▶ **Task**: Give every line of the data again, exactly.

Stored data entries:

□ □ □

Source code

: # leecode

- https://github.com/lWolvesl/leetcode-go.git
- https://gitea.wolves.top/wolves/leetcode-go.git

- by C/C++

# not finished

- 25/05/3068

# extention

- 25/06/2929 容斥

□ □ □

▶ **Problem solution**:
Source code

: # leecode

- https://github.com/lWolvesl/leetcode-go.git
- https://gitea.wolves.top/wolves/leetcode-go.git

- by C/C++

# not finished

- 25/05/3068

# extention

- 25/06/2929 容斥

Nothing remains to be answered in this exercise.